What they neglect to mention about gate 16 is that it is a portal to another dimension: the loser gate. My first clue was the large woman alternatively shouting over a walkie talkie and at the massed line of people, her barked orders providing neither guidance nor order. Rather than a conventional gate, gate 16 led hundreds of people down an escalator to the bowels of the airport, huddled them together in an unordered mess, and then left them to wait for a bus that came every ten minutes. Like the “just off airport” Quality Inn US Air had tried to send me too, the loser gate was “just off” the regular terminal, and required a bus ride that was consistent with US Air’s usual scheduling MO: it arrived and departed when it damn well pleased.

Once the beat up bus arrived, glass doors would whoosh open as harried travels pushed past each other for space on the infrequent bus, while US Air staff looked on as one might observe the running of the bulls.

Once at the loser gate, things begin to look up. My plane was there, I had an exit seat, and we pushed back from the gate a few moments early so US Air could record an on-time departure. Once pushed back however, we spent 90 minutes on the tarmac due to some unknown reason.

I eventually arrived in Erie, PA glad to be on the ground and looking forward to fresh clothes. Standing like a lost child at the luggage belt, I watched as my fellow fliers retrieved their bags, until I was alone in the small baggage claim area and the conveyor eventually grated to a stop. As expected and feared, by friend and fellow traveller who had already survived two lost luggage incidents was back on the MIA list.

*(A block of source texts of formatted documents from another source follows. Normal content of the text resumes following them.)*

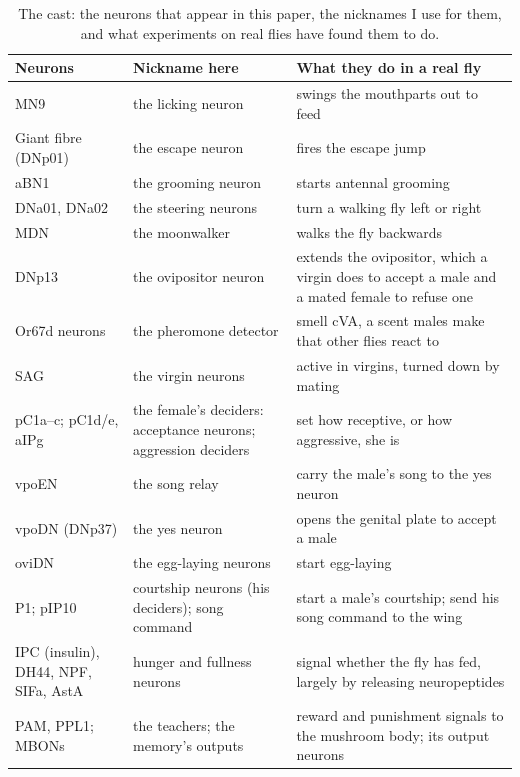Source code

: \begin{table}[tbp]
\centering
\small
\renewcommand{\arraystretch}{1.1}
\begin{tabularx}{\textwidth}{@{}>{\RaggedRight}p{3.3cm}>{\RaggedRight}p{3.2cm}>{\RaggedRight\arraybackslash}X@{}}
\toprule
\textbf{Neurons} & \textbf{Nickname here} & \textbf{What they do in a real fly} \\
\midrule
MN9 & the licking neuron & swings the mouthparts out to feed \citep{shiu2024drosophila} \\
Giant fibre (DNp01) & the escape neuron & fires the escape jump \citep{vonreyn2014spike} \\
aBN1 & the grooming neuron & starts antennal grooming \citep{hampel2015neural} \\
DNa01, DNa02 & the steering neurons & turn a walking fly left or right \citep{rayshubskiy2025neural} \\
MDN & the moonwalker & walks the fly backwards \citep{bidaye2014neuronal} \\
DNp13 & the ovipositor neuron & extends the ovipositor, which a virgin does to accept a male and a mated female to refuse one \citep{mezzera2020ovipositor} \\
Or67d neurons & the pheromone detector & smell cVA, a scent males make that other flies react to \citep{kurtovic2007single} \\
SAG & the virgin neurons & active in virgins, turned down by mating \citep{feng2014ascending} \\
pC1a--c; pC1d/e, aIPg & the female's deciders: acceptance neurons; aggression deciders & set how receptive, or how aggressive, she is \citep{wang2021neural,deutsch2020neural,schretter2020cell} \\
vpoEN & the song relay & carry the male's song to the yes neuron \citep{wang2021neural} \\
vpoDN (DNp37) & the yes neuron & opens the genital plate to accept a male \citep{wang2021neural} \\
oviDN & the egg-laying neurons & start egg-laying \citep{wang2020neural} \\
P1; pIP10 & courtship neurons (his deciders); song command & start a male's courtship; send his song command to the wing \citep{vonphilipsborn2011neuronal,kohatsu2011female} \\
IPC (insulin), DH44, NPF, SIFa, AstA & hunger and fullness neurons & signal whether the fly has fed, largely by releasing neuropeptides \citep{pool2014feeding} \\
PAM, PPL1; MBONs & the teachers; the memory's outputs & reward and punishment signals to the mushroom body; its output neurons \citep{aso2014neuronal} \\
\bottomrule
\end{tabularx}
\caption{The cast: the neurons that appear in this paper, the nicknames I use for them, and what experiments on real flies have found them to do.}
\label{tab:cast}
\end{table}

I filed a claim with the US Air agent on duty, who told me I should have demanded my luggage back in Philly, and that PHL was a “black hole” for lost baggage. Thanks for the comforting thoughts, pal. He said it would likely be on the next flight, which arrived at 6PM, two hours after I was supposed to be on the road blazing a trail towards Charlotte in a rented moving truck.

I met my aunt, picked up the truck, and noticed that fine aged cheese and I now had more than our humor in common: I was beginning to smell a bit ripe. Borrowing my aunt’s car, I made a beeline towards my favorite store for cheap clothes: Kohl’s. I got a funny look from the counter girl, standing in my cuff link-adorned Thomas Pink shirt, custom tailored pants and shoes, smelling bad, looking frustrated and depositing an odd collection of replacement clothes on the counter. Since I had to load the truck that afternoon, and fulfilling a long-suppressed desire for the “militant college-football hiker” look, I had selected some cammo shorts, hiking shoes, and a Texas Longhorn’s T-shirt. I’m not much of a college football fan, but apparently Texas paraphernalia is not a big mover in Erie, PA, since the shirt was less than ten bucks.

I returned to my aunt’s house, changed and headed to my grandfather’s to load up the truck, the original intent of the trip. All missions accomplished, and now funkier than James Brown in his prime, I bid Erie adieu and pointed my truck south.

About two hours outside Erie I got a cal from the Erie airport. They had found my bag! Not wanting to add an additional four hours to my trip, they said they would send it to Charlotte and I would have it the next day. Tearing down the highway (if doing 55 in a rented moving truck that shook violently about 57mph can be described as tearing) it seemed my ordeal was nearing it’s end.